[Opening Task material section]

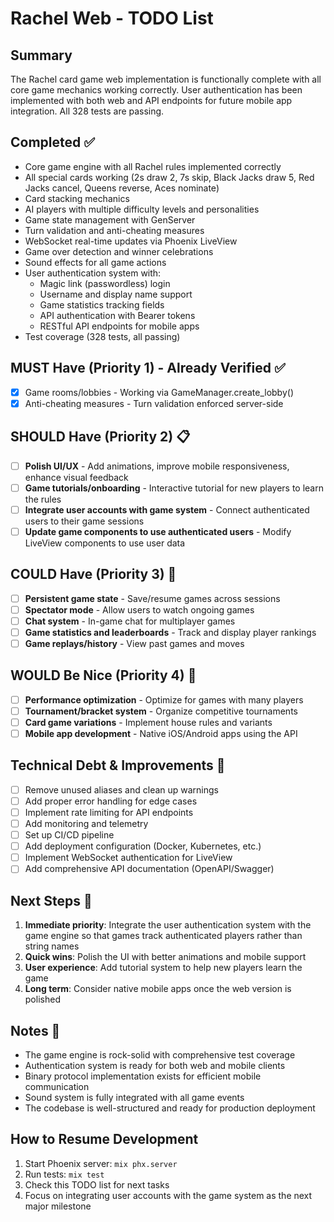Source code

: # Rachel Web - TODO List

## Summary
The Rachel card game web implementation is functionally complete with all core game mechanics working correctly. User authentication has been implemented with both web and API endpoints for future mobile app integration. All 328 tests are passing.

## Completed ✅
- Core game engine with all Rachel rules implemented correctly
- All special cards working (2s draw 2, 7s skip, Black Jacks draw 5, Red Jacks cancel, Queens reverse, Aces nominate)
- Card stacking mechanics
- AI players with multiple difficulty levels and personalities
- Game state management with GenServer
- Turn validation and anti-cheating measures
- WebSocket real-time updates via Phoenix LiveView
- Game over detection and winner celebrations
- Sound effects for all game actions
- User authentication system with:
  - Magic link (passwordless) login
  - Username and display name support
  - Game statistics tracking fields
  - API authentication with Bearer tokens
  - RESTful API endpoints for mobile apps
- Test coverage (328 tests, all passing)

## MUST Have (Priority 1) - Already Verified ✅
- [x] Game rooms/lobbies - Working via GameManager.create_lobby()
- [x] Anti-cheating measures - Turn validation enforced server-side

## SHOULD Have (Priority 2) 📋
- [ ] **Polish UI/UX** - Add animations, improve mobile responsiveness, enhance visual feedback
- [ ] **Game tutorials/onboarding** - Interactive tutorial for new players to learn the rules
- [ ] **Integrate user accounts with game system** - Connect authenticated users to their game sessions
- [ ] **Update game components to use authenticated users** - Modify LiveView components to use user data

## COULD Have (Priority 3) 💭
- [ ] **Persistent game state** - Save/resume games across sessions
- [ ] **Spectator mode** - Allow users to watch ongoing games
- [ ] **Chat system** - In-game chat for multiplayer games
- [ ] **Game statistics and leaderboards** - Track and display player rankings
- [ ] **Game replays/history** - View past games and moves

## WOULD Be Nice (Priority 4) 🌟
- [ ] **Performance optimization** - Optimize for games with many players
- [ ] **Tournament/bracket system** - Organize competitive tournaments
- [ ] **Card game variations** - Implement house rules and variants
- [ ] **Mobile app development** - Native iOS/Android apps using the API

## Technical Debt & Improvements 🔧
- [ ] Remove unused aliases and clean up warnings
- [ ] Add proper error handling for edge cases
- [ ] Implement rate limiting for API endpoints
- [ ] Add monitoring and telemetry
- [ ] Set up CI/CD pipeline
- [ ] Add deployment configuration (Docker, Kubernetes, etc.)
- [ ] Implement WebSocket authentication for LiveView
- [ ] Add comprehensive API documentation (OpenAPI/Swagger)

## Next Steps 🚀
1. **Immediate priority**: Integrate the user authentication system with the game engine so that games track authenticated players rather than string names
2. **Quick wins**: Polish the UI with better animations and mobile support
3. **User experience**: Add tutorial system to help new players learn the game
4. **Long term**: Consider native mobile apps once the web version is polished

## Notes 📝
- The game engine is rock-solid with comprehensive test coverage
- Authentication system is ready for both web and mobile clients
- Binary protocol implementation exists for efficient mobile communication
- Sound system is fully integrated with all game events
- The codebase is well-structured and ready for production deployment

## How to Resume Development
1. Start Phoenix server: `mix phx.server`
2. Run tests: `mix test`
3. Check this TODO list for next tasks
4. Focus on integrating user accounts with the game system as the next major milestone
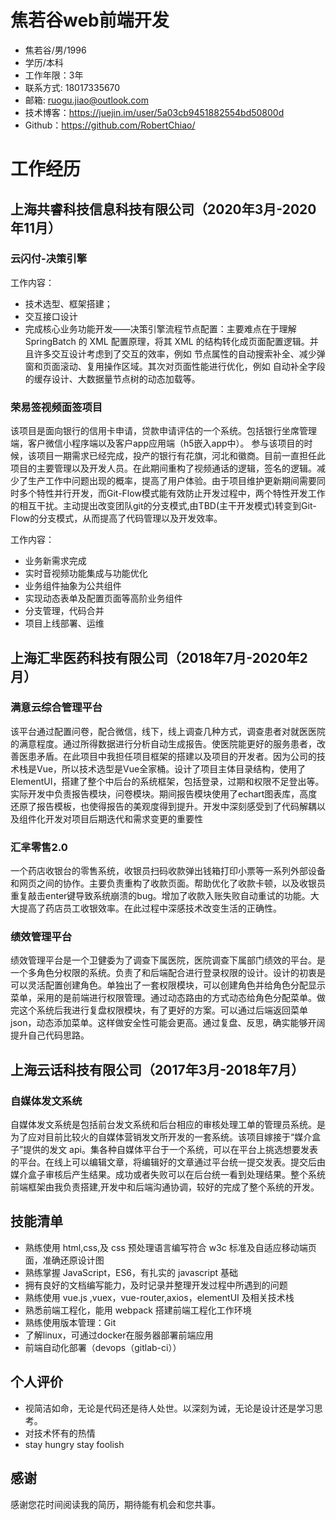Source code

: # 焦若谷web前端开发

* 焦若谷/男/1996 
* 学历/本科
* 工作年限：3年
* 联系方式: 18017335670
* 邮箱: ruogu.jiao@outlook.com
* 技术博客：https://juejin.im/user/5a03cb9451882554bd50800d
* Github：https://github.com/RobertChiao/

# 工作经历

## 上海共睿科技信息科技有限公司（2020年3月-2020年11月）

### 云闪付-决策引擎 
工作内容：
* 技术选型、框架搭建；
* 交互接口设计
* 完成核心业务功能开发——决策引擎流程节点配置：主要难点在于理解 SpringBatch 的 XML
配置原理，将其 XML 的结构转化成页面配置逻辑。并且许多交互设计考虑到了交互的效率，例如
节点属性的自动搜索补全、减少弹窗和页面滚动、复用操作区域。其次对页面性能进行优化，例如
自动补全字段的缓存设计、大数据量节点树的动态加载等。

### 荣易签视频面签项目
该项目是面向银行的信用卡申请，贷款申请评估的一个系统。包括银行坐席管理端，客户微信小程序端以及客户app应用端（h5嵌入app中）。 参与该项目的时候，该项目一期需求已经完成，投产的银行有花旗，河北和徽商。目前一直担任此项目的主要管理以及开发人员。在此期间重构了视频通话的逻辑，签名的逻辑。减少了生产工作中问题出现的概率，提高了用户体验。由于项目维护更新期间需要同时多个特性并行开发，而Git-Flow模式能有效防止开发过程中，两个特性开发工作的相互干扰。主动提出改变团队git的分支模式,由TBD(主干开发模式)转变到Git-Flow的分支模式，从而提高了代码管理以及开发效率。<br>

工作内容：
* 业务新需求完成
* 实时音视频功能集成与功能优化
* 业务组件抽象为公共组件
* 实现动态表单及配置页面等高阶业务组件
* 分支管理，代码合并
* 项目上线部署、运维

## 上海汇芈医药科技有限公司（2018年7月-2020年2月）

### **满意云综合管理平台**

该平台通过配置问卷，配合微信，线下，线上调查几种方式，调查患者对就医医院的满意程度。通过所得数据进行分析自动生成报告。使医院能更好的服务患者，改善医患矛盾。在此项目中我担任项目框架的搭建以及项目的开发者。因为公司的技术栈是Vue，所以技术选型是Vue全家桶。设计了项目主体目录结构，使用了ElementUI，搭建了整个中后台的系统框架，包括登录，过期和权限不足登出等。实际开发中负责报告模块，问卷模块。期间报告模块使用了echart图表库，高度还原了报告模板，也使得报告的美观度得到提升。开发中深刻感受到了代码解耦以及组件化开发对项目后期迭代和需求变更的重要性

### **汇芈零售2.0**

一个药店收银台的零售系统，收银员扫码收款弹出钱箱打印小票等一系列外部设备和网页之间的协作。主要负责重构了收款页面。帮助优化了收款卡顿，以及收银员重复敲击enter键导致系统崩溃的bug。增加了收款入账失败自动重试的功能。大大提高了药店员工收银效率。在此过程中深感技术改变生活的正确性。

### **绩效管理平台**

绩效管理平台是一个卫健委为了调查下属医院，医院调查下属部门绩效的平台。是一个多角色分权限的系统。负责了和后端配合进行登录权限的设计。设计的初衷是可以灵活配置创建角色。单独出了一套权限模块，可以创建角色并给角色分配显示菜单，采用的是前端进行权限管理。通过动态路由的方式动态给角色分配菜单。做完这个系统后我进行复盘权限模块，有了更好的方案。可以通过后端返回菜单json，动态添加菜单。这样做安全性可能会更高。通过复盘、反思，确实能够开阔提升自己代码思路。


## 上海云话科技有限公司（2017年3月-2018年7月）

### **自媒体发文系统**

自媒体发文系统是包括前台发文系统和后台相应的审核处理工单的管理员系统。是为了应对目前比较火的自媒体营销发文所开发的一套系统。该项目嫁接于“媒介盒子”提供的发文 api。集各种自媒体平台于一个系统，可以在平台上挑选想要发表的平台。在线上可以编辑文章，将编辑好的文章通过平台统一提交发表。提交后由媒介盒子审核后产生结果。成功或者失败可以在后台统一看到处理结果。整个系统前端框架由我负责搭建,开发中和后端沟通协调，较好的完成了整个系统的开发。


## 技能清单

* 熟练使用 html,css,及 css 预处理语言编写符合 w3c 标准及自适应移动端页面，准确还原设计图
* 熟练掌握 JavaScript，ES6，有扎实的 javascript 基础
* 拥有良好的文档编写能力，及时记录并整理开发过程中所遇到的问题
* 熟练使用 vue.js ,vuex，vue-router,axios，elementUI 及相关技术栈
* 熟悉前端工程化，能用 webpack 搭建前端工程化工作环境
* 熟练使用版本管理：Git
* 了解linux，可通过docker在服务器部署前端应用
* 前端自动化部署（devops（gitlab-ci））

## 个人评价
* 视简洁如命，无论是代码还是待人处世。以深刻为诫，无论是设计还是学习思考。
* 对技术怀有的热情
* stay hungry stay foolish


## 感谢

感谢您花时间阅读我的简历，期待能有机会和您共事。

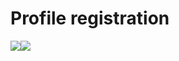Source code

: # Profile registration

![](../../../.gitbook/assets/telegram-cloud-document-2-5201971110815475129.jpg)![](<../../../.gitbook/assets/telegram-cloud-document-2-5201971110815475132 (1).jpg>)
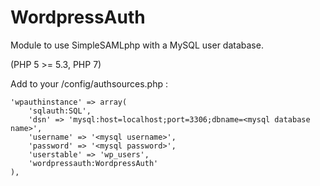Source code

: # WordpressAuth

Module to use SimpleSAMLphp with a MySQL user database.

(PHP 5 >= 5.3, PHP 7)

Add to your /config/authsources.php :

    'wpauthinstance' => array(
        'sqlauth:SQL',
        'dsn' => 'mysql:host=localhost;port=3306;dbname=<mysql database name>',
        'username' => '<mysql username>',
        'password' => '<mysql password>',
        'userstable' => 'wp_users',
        'wordpressauth:WordpressAuth'
    ),
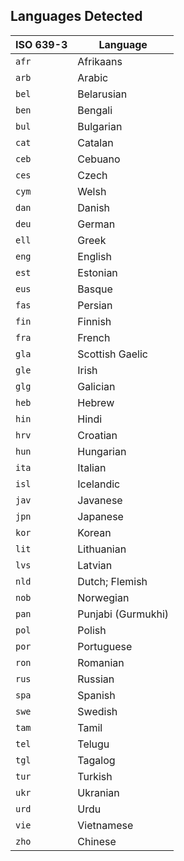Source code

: ## Languages Detected

| ISO 639-3       | Language               |
|-----------------|------------------------|
| `afr`           | Afrikaans              |
| `arb`           | Arabic                 |
| `bel`           | Belarusian             |
| `ben`           | Bengali                |
| `bul`           | Bulgarian              |
| `cat`           | Catalan                |
| `ceb`           | Cebuano                |
| `ces`           | Czech                  |
| `cym`           | Welsh                  |
| `dan`           | Danish                 |
| `deu`           | German                 |
| `ell`           | Greek                  |
| `eng`           | English                |
| `est`           | Estonian               |
| `eus`           | Basque                 |
| `fas`           | Persian                |
| `fin`           | Finnish                |
| `fra`           | French                 |
| `gla`           | Scottish Gaelic        |
| `gle`           | Irish                  |
| `glg`           | Galician               |
| `heb`           | Hebrew                 |
| `hin`           | Hindi                  |
| `hrv`           | Croatian               |
| `hun`           | Hungarian              |
| `ita`           | Italian                |
| `isl`           | Icelandic              |
| `jav`           | Javanese               |
| `jpn`           | Japanese               |
| `kor`           | Korean                 |
| `lit`           | Lithuanian             |
| `lvs`           | Latvian                |
| `nld`           | Dutch; Flemish         |
| `nob`           | Norwegian              |
| `pan`           | Punjabi (Gurmukhi)     |
| `pol`           | Polish                 |
| `por`           | Portuguese             |
| `ron`           | Romanian               |
| `rus`           | Russian                |
| `spa`           | Spanish                |
| `swe`           | Swedish                |
| `tam`           | Tamil                  |
| `tel`           | Telugu                 |
| `tgl`           | Tagalog                |
| `tur`           | Turkish                |
| `ukr`           | Ukranian               |
| `urd`           | Urdu                   |
| `vie`           | Vietnamese             |
| `zho`           | Chinese                |
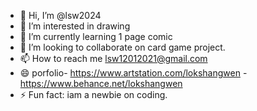 - 👋 Hi, I’m @lsw2024
- 👀 I’m interested in drawing
- 🌱 I’m currently learning 1 page comic
- 💞️ I’m looking to collaborate on card game project.
- 📫 How to reach me lsw12012021@gmail.com
- 😄 porfolio- https://www.artstation.com/lokshangwen
             - https://www.behance.net/lokshangwen 
- ⚡ Fun fact: iam a newbie on coding.

<!---
lsw2024/lsw2024 is a ✨ special ✨ repository because its `README.md` (this file) appears on your GitHub profile.
You can click the Preview link to take a look at your changes.
--->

[Closing Task material section]

## Try it
Exact repeats of the lines from the first one in the data through the line containing "- Card stacking mechanics" make up the answer. Pictures do not.

## Exercise result
Source code

: # Rachel Web - TODO List

## Summary
The Rachel card game web implementation is functionally complete with all core game mechanics working correctly. User authentication has been implemented with both web and API endpoints for future mobile app integration. All 328 tests are passing.

## Completed ✅
- Core game engine with all Rachel rules implemented correctly
- All special cards working (2s draw 2, 7s skip, Black Jacks draw 5, Red Jacks cancel, Queens reverse, Aces nominate)
- Card stacking mechanics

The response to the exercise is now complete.